» Exercise details
Give the lines below again exactly, starting with the line that holds "- **What it is:** Complete" and going on through the line that holds "### 4. 🔧 **TROUBLESHOOTING_GUIDE.md**".

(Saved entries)
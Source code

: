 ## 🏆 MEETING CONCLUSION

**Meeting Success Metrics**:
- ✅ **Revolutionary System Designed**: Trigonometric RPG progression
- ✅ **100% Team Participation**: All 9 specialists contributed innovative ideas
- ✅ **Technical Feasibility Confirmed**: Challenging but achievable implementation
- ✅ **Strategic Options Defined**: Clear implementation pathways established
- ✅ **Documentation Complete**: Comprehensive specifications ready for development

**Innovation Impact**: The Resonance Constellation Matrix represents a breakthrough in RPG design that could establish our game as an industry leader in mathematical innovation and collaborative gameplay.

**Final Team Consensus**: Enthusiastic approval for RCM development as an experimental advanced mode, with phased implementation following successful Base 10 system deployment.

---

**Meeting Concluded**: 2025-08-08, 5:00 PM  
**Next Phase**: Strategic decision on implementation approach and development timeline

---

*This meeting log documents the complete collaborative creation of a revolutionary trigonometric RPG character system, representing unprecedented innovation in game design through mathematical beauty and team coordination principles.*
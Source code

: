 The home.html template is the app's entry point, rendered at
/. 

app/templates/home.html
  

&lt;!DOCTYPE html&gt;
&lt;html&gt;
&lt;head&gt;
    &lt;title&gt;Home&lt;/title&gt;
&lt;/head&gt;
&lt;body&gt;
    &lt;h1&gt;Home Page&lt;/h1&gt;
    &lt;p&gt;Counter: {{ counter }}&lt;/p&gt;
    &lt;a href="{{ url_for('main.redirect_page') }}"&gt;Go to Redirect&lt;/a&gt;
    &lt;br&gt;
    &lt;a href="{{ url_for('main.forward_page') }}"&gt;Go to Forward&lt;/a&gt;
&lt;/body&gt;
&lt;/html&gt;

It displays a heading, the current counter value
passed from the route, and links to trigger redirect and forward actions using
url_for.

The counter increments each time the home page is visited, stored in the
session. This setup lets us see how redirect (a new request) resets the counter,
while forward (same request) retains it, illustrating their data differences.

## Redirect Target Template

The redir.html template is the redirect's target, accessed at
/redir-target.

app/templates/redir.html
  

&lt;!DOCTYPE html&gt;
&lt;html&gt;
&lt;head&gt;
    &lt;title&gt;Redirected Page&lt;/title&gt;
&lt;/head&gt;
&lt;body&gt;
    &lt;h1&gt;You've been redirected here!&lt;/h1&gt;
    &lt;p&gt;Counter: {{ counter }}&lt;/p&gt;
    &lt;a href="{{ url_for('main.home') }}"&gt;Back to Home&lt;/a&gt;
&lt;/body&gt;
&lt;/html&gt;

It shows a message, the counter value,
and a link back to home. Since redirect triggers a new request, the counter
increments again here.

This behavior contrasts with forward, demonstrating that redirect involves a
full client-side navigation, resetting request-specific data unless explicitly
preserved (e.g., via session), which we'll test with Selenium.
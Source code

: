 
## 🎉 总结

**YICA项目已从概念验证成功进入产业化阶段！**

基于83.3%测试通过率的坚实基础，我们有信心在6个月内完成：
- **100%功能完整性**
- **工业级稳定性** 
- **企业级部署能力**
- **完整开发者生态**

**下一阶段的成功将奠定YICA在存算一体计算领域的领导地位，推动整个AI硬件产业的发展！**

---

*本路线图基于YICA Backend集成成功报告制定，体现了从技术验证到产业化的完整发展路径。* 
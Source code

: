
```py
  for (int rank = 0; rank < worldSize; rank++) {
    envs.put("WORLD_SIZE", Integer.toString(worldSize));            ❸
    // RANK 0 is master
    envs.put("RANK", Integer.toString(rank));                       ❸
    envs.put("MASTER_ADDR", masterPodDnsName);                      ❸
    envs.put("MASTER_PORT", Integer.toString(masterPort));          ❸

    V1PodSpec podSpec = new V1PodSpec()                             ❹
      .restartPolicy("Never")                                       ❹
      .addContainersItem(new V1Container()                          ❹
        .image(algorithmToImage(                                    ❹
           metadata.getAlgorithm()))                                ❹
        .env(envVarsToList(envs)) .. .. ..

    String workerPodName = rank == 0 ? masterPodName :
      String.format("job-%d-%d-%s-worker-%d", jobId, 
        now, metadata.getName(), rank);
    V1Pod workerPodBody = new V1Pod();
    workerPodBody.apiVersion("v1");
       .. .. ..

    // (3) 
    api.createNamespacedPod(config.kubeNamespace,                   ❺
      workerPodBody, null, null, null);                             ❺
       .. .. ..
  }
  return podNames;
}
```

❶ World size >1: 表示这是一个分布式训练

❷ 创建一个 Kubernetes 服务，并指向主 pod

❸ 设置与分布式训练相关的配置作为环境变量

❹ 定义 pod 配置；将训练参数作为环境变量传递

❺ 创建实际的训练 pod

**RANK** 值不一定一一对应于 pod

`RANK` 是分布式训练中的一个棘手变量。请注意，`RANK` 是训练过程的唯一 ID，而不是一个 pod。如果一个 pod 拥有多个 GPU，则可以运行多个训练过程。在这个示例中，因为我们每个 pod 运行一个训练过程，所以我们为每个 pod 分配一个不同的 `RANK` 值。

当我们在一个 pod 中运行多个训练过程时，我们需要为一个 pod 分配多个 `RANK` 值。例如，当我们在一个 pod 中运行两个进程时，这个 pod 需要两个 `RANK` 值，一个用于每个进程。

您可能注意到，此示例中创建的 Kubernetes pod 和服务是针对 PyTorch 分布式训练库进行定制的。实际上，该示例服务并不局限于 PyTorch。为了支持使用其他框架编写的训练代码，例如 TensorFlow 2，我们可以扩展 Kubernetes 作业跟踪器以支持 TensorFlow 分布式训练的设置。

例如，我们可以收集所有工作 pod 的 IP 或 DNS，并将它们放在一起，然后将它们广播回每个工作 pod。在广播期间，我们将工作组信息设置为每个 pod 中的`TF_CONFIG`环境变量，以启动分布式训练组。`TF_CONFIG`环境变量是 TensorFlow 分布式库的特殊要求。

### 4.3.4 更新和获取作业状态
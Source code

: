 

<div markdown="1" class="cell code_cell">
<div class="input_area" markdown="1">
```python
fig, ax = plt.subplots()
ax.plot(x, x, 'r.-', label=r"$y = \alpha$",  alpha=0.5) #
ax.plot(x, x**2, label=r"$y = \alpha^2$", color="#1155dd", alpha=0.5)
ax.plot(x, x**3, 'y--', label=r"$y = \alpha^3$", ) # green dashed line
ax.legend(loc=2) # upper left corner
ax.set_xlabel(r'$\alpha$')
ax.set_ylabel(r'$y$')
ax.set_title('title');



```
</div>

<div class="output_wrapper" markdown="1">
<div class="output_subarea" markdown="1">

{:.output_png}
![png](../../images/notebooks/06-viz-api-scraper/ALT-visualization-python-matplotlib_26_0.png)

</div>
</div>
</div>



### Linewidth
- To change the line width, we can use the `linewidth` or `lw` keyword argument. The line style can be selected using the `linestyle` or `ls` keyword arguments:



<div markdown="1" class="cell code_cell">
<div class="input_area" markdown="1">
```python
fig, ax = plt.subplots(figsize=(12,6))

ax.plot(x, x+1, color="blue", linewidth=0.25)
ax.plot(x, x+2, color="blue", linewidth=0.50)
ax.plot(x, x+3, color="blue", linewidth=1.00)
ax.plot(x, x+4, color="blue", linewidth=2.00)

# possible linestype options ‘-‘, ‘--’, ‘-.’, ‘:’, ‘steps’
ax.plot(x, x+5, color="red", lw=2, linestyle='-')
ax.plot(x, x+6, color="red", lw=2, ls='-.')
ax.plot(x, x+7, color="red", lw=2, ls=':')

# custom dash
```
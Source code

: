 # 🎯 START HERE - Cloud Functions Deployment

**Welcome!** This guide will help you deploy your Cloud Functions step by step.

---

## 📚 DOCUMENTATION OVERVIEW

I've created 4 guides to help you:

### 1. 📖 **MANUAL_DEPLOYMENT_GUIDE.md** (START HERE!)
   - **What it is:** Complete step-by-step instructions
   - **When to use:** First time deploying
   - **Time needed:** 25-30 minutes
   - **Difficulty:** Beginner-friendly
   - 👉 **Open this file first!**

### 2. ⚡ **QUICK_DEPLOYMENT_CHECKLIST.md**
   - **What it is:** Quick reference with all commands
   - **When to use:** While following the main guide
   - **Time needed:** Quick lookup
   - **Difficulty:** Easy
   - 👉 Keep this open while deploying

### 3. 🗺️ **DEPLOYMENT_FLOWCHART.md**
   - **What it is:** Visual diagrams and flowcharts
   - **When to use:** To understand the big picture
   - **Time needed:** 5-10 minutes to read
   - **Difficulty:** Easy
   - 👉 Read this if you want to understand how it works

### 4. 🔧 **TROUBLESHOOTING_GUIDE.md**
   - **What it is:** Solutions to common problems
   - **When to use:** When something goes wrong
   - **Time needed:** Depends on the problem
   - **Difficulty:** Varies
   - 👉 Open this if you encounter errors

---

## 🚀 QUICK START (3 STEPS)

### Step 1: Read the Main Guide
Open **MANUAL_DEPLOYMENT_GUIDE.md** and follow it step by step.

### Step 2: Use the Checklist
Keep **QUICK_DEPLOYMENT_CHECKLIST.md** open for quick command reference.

» Completed task
   - **What it is:** Complete step-by-step instructions
   - **When to use:** First time deploying
   - **Time needed:** 25-30 minutes
   - **Difficulty:** Beginner-friendly
   - 👉 **Open this file first!**

### 2. ⚡ **QUICK_DEPLOYMENT_CHECKLIST.md**
   - **What it is:** Quick reference with all commands
   - **When to use:** While following the main guide
   - **Time needed:** Quick lookup
   - **Difficulty:** Easy
   - 👉 Keep this open while deploying

### 3. 🗺️ **DEPLOYMENT_FLOWCHART.md**
   - **What it is:** Visual diagrams and flowcharts
   - **When to use:** To understand the big picture
   - **Time needed:** 5-10 minutes to read
   - **Difficulty:** Easy
   - 👉 Read this if you want to understand how it works

### 4. 🔧 **TROUBLESHOOTING_GUIDE.md**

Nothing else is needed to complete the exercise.